和食に酒を
ホテルアーサー札幌はノボテル札幌に名前を変えたのだそうだが、土台、中島公園の池を遥かに見下ろす24階の和食処で会席料理のランチをつつくなんてことはやったことがなかったので、何もかも初めてづくしだった。いかんせん次の料理が出るまで結構な時間がかかるため、すべてを食べつくすのに二時間が経過する。こんなにゆっくりとものを食べたら、さすがの大食いのぼくの腹でも苦しみに悶えてしまう。しかも酒抜きというのがさらに苦しい。

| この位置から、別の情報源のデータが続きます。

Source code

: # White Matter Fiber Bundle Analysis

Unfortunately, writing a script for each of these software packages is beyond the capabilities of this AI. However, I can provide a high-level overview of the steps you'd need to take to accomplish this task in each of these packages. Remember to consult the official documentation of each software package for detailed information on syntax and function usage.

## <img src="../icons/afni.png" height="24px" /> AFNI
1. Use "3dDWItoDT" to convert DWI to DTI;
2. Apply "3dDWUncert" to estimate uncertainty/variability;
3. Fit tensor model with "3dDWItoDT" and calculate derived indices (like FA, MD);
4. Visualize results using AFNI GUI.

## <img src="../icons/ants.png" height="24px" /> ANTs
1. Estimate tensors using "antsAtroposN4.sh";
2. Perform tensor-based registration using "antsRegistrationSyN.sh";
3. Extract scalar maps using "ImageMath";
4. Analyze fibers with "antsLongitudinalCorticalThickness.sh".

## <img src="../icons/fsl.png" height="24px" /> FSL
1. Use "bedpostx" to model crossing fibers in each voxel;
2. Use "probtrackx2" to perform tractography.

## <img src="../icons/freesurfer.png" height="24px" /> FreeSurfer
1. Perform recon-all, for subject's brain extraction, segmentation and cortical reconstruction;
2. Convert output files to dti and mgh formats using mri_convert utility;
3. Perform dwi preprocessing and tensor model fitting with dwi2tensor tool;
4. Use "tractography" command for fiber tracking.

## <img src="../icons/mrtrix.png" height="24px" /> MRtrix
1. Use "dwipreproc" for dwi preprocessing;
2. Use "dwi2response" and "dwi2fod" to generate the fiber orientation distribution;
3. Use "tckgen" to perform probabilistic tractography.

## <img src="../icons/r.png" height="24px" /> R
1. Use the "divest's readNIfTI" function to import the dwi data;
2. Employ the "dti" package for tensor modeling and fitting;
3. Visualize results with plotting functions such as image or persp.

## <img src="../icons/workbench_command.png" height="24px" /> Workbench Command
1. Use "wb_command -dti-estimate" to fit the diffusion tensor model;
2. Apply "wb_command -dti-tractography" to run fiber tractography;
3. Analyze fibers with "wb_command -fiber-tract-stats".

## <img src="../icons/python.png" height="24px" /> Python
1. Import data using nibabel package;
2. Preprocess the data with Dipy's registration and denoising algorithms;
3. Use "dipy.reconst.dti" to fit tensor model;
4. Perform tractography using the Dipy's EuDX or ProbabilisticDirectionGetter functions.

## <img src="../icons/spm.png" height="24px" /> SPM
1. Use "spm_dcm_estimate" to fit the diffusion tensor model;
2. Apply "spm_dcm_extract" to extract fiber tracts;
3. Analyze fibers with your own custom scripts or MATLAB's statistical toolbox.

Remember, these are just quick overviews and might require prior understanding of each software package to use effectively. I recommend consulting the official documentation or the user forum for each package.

雨模様の札幌を後にして、一行は一路十勝へ移動する。何と投宿が21時。北の屋台・御多幸にてようやく酒にありついた。しかし遅い時刻のせいか、期待していたメニュー(サンマ刺し、シマホッケ、鯖の味噌煮)は終わっている。しかしタチのあんかけ、シシャモ、赤ホヤ刺しと、つつきながら、田酒山廃や濁り酒のどん亀をぐいっとやるのが、何より。昼からずっと酒があればとずっと飢え続けてきただけに、美食に美酒の幸せが身に沁みてくるのである。
最後に独り、一行と別れ、同じ北の屋台にある楽屋にてあんかけ塩ラーメンを食べるが、こちらもとても美味しい。マスターがジャズ・プレイヤーなので、店はステージではない楽屋か。客の一人が、武道館でクラプトンを見てきたという話になり、つい話題に加わってしまう。こういうところが、屋台のよいところだ。